1
votes

I have millions of documents stored in MongoDb, each one having 64 bit hash.

As an example:

0011101001110001001101110000101011010101101111101110110101011001 doc1 0111100111000011011011100001101010001110111100001101101100011111 doc2

and so on.

Now I would like to find all the documents that have hamming distance <= 5 in an efficient way, given the input that is dynamic, without querying all the results one by one.

There are few solutions I found:

A) pre filter the existing result set Hamming Distance / Similarity searches in a database have not given this go yet, seems interesting to say the least, but can't find any information in the internet how efficient this will be.

B) use some kind of metric-space solution (this involves having another separate structure to keep things in sync etc)

For the purpose of this question, I'd like to narrow it down a bit further, and know if it is possible to "exploit/hack" mongodb provided geospatial indexes. (https://docs.mongodb.com/manual/core/2dsphere/)

The geospatial indexes:

A) allow you to store GeoJSON objects (point, line, polygon)

B) query efficiently all the GeoJSON objects

C) support operations such as finding geojson objects with radius+point, as well geojson intersection between objects

If I could find a way how to map these 64bit hashes to latitude/longitude (OR maybe into polygons) in such way that similar hashes (hamming distance) are grouped more closer to each other, the geospatial index could work well maybe if I say: from this latitude and longitude point, give me all the binary strings in the radius of 5 (hamming distance), it could work?

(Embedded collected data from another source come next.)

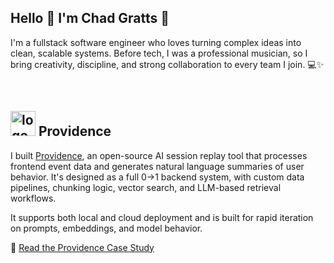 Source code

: ## Hello 👋 I'm Chad Gratts 🚀
<!--
**chadgratts/chadgratts** is a ✨ _special_ ✨ repository because its `README.md` (this file) appears on your GitHub profile.

Here are some ideas to get you started:

- 🔭 I’m currently working on ...
- 🌱 I’m currently learning ...
- 👯 I’m looking to collaborate on ...
- 🤔 I’m looking for help with ...
- 💬 Ask me about ...
- 📫 How to reach me: ...
- 😄 Pronouns: ...
- ⚡ Fun fact: ...
-->

I'm a fullstack software engineer who loves turning complex ideas into clean, scalable systems. Before tech, I was a professional musician, so I bring creativity, discipline, and strong collaboration to every team I join. 💻✨

<br>

## <img width="40" alt="logo" src="https://github.com/user-attachments/assets/d7897afa-4e50-418f-a7eb-ef7f064c626b" /> Providence
I built [Providence](https://providence-replay.github.io/), an open-source AI session replay tool that processes frontend event data and generates natural language summaries of user behavior. It's designed as a full 0→1 backend system, with custom data pipelines, chunking logic, vector search, and LLM-based retrieval workflows.

It supports both local and cloud deployment and is built for rapid iteration on prompts, embeddings, and model behavior.
<br>

📖 [Read the Providence Case Study](https://providence-replay.github.io/)
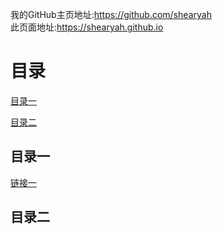 <html>
  <head>
    <meta charset="utf-8">
  </head>
  <body>
    <p>我的GitHub主页地址:<a href="https://github.com/shearyah/">https://github.com/shearyah</a><br/>此页面地址:<a href="https://shearyah.github.io/">https://shearyah.github.io</a>
    </p>
    <h1>目录</h1>
    <p>
      <a href="#A1">目录一</a></p>
    <p>
      <a href="#A2">目录二</a></p>
    <h2 id=A1>目录一</h2>
      <p>
        <a href="https://Lybneah.github.io/page1">链接一</a>
      </p>
    <h2 id=A2>目录二</h2>
  </body>
</html>
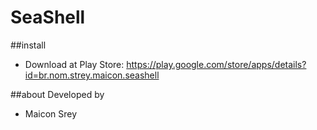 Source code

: SeaShell
========

##install
+ Download at Play Store: https://play.google.com/store/apps/details?id=br.nom.strey.maicon.seashell

##about
Developed by
+ Maicon Srey

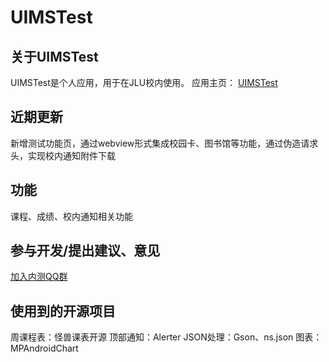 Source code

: # UIMSTest
## 关于UIMSTest
UIMSTest是个人应用，用于在JLU校内使用。
应用主页： [UIMSTest](http://2045.site/)
## 近期更新
新增测试功能页，通过webview形式集成校园卡、图书馆等功能，通过伪造请求头，实现校内通知附件下载
## 功能
课程、成绩、校内通知相关功能
## 参与开发/提出建议、意见
[加入内测QQ群](https://jq.qq.com/?_wv=1027&k=52o3LIT)
## 使用到的开源项目
周课程表：怪兽课表开源
顶部通知：Alerter
JSON处理：Gson、ns.json
图表：MPAndroidChart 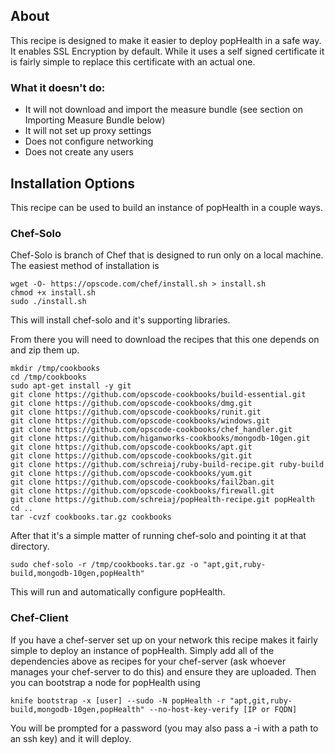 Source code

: ## About

This recipe is designed to make it easier to deploy popHealth in a safe way. It enables SSL Encryption by default. While it uses a self signed certificate it is fairly simple to replace this certificate with an actual one. 

### What it doesn't do:
- It will not download and import the measure bundle (see section on Importing Measure Bundle below)
- It will not set up proxy settings
- Does not configure networking 
- Does not create any users

## Installation Options
This recipe can be used to build an instance of popHealth in a couple ways. 

### Chef-Solo
Chef-Solo is branch of Chef that is designed to run only on a local machine. The easiest method of installation is 

    wget -O- https://opscode.com/chef/install.sh > install.sh
    chmod +x install.sh
    sudo ./install.sh

This will install chef-solo and it's supporting libraries. 

From there you will need to download the recipes that this one depends on and zip them up. 
    
    mkdir /tmp/cookbooks
    cd /tmp/cookbooks
    sudo apt-get install -y git
    git clone https://github.com/opscode-cookbooks/build-essential.git
    git clone https://github.com/opscode-cookbooks/dmg.git
    git clone https://github.com/opscode-cookbooks/runit.git
    git clone https://github.com/opscode-cookbooks/windows.git
    git clone https://github.com/opscode-cookbooks/chef_handler.git
    git clone https://github.com/higanworks-cookbooks/mongodb-10gen.git
    git clone https://github.com/opscode-cookbooks/apt.git
    git clone https://github.com/opscode-cookbooks/git.git
    git clone https://github.com/schreiaj/ruby-build-recipe.git ruby-build
    git clone https://github.com/opscode-cookbooks/yum.git
    git clone https://github.com/opscode-cookbooks/fail2ban.git
    git clone https://github.com/opscode-cookbooks/firewall.git
    git clone https://github.com/schreiaj/popHealth-recipe.git popHealth
    cd ..
    tar -cvzf cookbooks.tar.gz cookbooks

After that it's a simple matter of running chef-solo and pointing it at that directory. 

    sudo chef-solo -r /tmp/cookbooks.tar.gz -o "apt,git,ruby-build,mongodb-10gen,popHealth"

This will run and automatically configure popHealth. 


### Chef-Client

If you have a chef-server set up on your network this recipe makes it fairly simple to deploy an instance of popHealth. Simply add all of the dependencies above as recipes for your chef-server (ask whoever manages your chef-server to do this) and ensure they are uploaded. Then you can bootstrap a node for popHealth using

    knife bootstrap -x [user] --sudo -N popHealth -r "apt,git,ruby-build,mongodb-10gen,popHealth" --no-host-key-verify [IP or FQDN]

You will be prompted for a password (you may also pass a -i with a path to an ssh key) and it will deploy. 

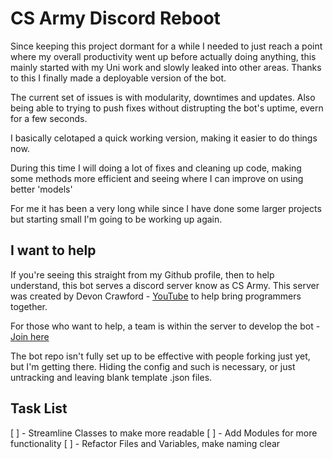 # CS Army Discord Reboot

Since keeping this project dormant for a while I needed to just reach a point where my overall productivity went up before actually doing anything, this mainly started with my Uni work and slowly leaked into other areas. Thanks to this I finally made a deployable version of the bot. 

The current set of issues is with modularity, downtimes and updates. Also being able to trying to push fixes without distrupting the bot's uptime, evern for a few seconds.

I basically celotaped a quick working version, making it easier to do things now.

During this time I will doing a lot of fixes and cleaning up code, making some methods more efficient and seeing where I can improve on using better 'models'

For me it has been a very long while since I have done some larger projects but starting small I'm going to be working up again.

## I want to help

If you're seeing this straight from my Github profile, then to help understand, this bot serves a discord server know as CS Army. This server was created by Devon Crawford - [YouTube](https://www.youtube.com/channel/UCDrekHmOnkptxq3gUU0IyfA) to help bring programmers together.

For those who want to help, a team is within the server to develop the bot - [Join here](https://discord.gg/drD7TAH)

The bot repo isn't fully set up to be effective with people forking just yet, but I'm getting there. Hiding the config and such is necessary, or just untracking and leaving blank template .json files.

## Task List

[ ] - Streamline Classes to make more readable
[ ] - Add Modules for more functionality
[ ] - Refactor Files and Variables, make naming clear
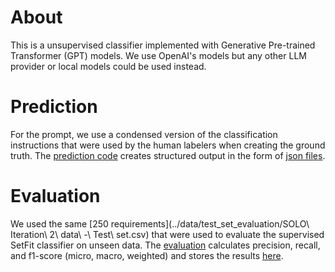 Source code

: # About

This is a unsupervised classifier implemented with Generative Pre-trained Transformer (GPT) models. We use OpenAI's models but any other LLM provider or local models could be used instead.

# Prediction
For the prompt, we use a condensed version of the classification instructions that were used by the human labelers when creating the ground truth. The [prediction code](predict.py) creates structured output in the form of [json files](../data/test_set_evaluation/gptclassifier/).

# Evaluation
We used the same [250 requirements](../data/test_set_evaluation/SOLO\ Iteration\ 2\ data\ -\ Test\ set.csv) that were used to evaluate the supervised SetFit classifier on unseen data. The [evaluation](evaluate.py) calculates precision, recall, and f1-score (micro, macro, weighted) and stores the results [here](../data/test_set_evaluation/gptclassifier/gptevaluation.csv).

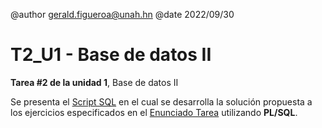 @author gerald.figueroa@unah.hn
@date 2022/09/30

# **T2_U1** - Base de datos II

**Tarea #2 de la unidad 1**, Base de datos II

Se presenta el [Script SQL](script.sql) en el cual se desarrolla la solución propuesta a los ejercicios especificados en el [Enunciado Tarea](BDII%20-%20Tarea%20%232.pdf) utilizando **PL/SQL**.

the problem is I have no idea if any of this is even feasible.

really old question I found: https://groups.google.com/g/mongodb-user/c/lmlcugk2dFs?pli=1

1

1 Answers

0
votes

Hamming distance, when applied to binary data, can be considered a directed graph problem.

For 2 bit values, the first bit is the x coordinate, the second is y, and the hamming distance between any two points is the number of sides that must be traversed to move from one to the other.

For 3 bit values, the third bit is the z coordinate, and the points are the vertices of a cube.

For 4 bits, that is a tesseract, and much harder to visualize.

For 64 bits, each value would be one of the vertices on a "unit cube" in 64 dimensions.

Each point would have 64 neighbors with a hamming distance of exactly 1.

One possibibility is to trade a few extra gigabytes of storage for some performance in finding other points within the hamming distance.

Pre-calculate the hash values of the 64 immediate neighbors, regardless of whether they exist in the data set or not, and store those in an array in the document with the original hash. This might be quite a daunting task for already existing documents, but is a bit more manageable if done during the initial insert process.

You could then find all documents whose hashes are within a hamming distance of 5 using the $graphLookup aggregation stage.

If the hash is stored in a field named hashField and the hashes that are a distance of 1 are in a field named neighbors, that might look something like:

db.collectionName.aggregate([
    {$match: {<match criteria to select starting hash>}},
    {$graphLookup: {
        from: "collectionName",
        startsWith: "$neighbors",
        connectFromField: "neighbors",
        connectToField: "hashField",
        as: "closehashes",
        maxDepth: 5,
        depthField: "distance"
    }}
])

This would benefit greatly from an index on {hashField: 1}.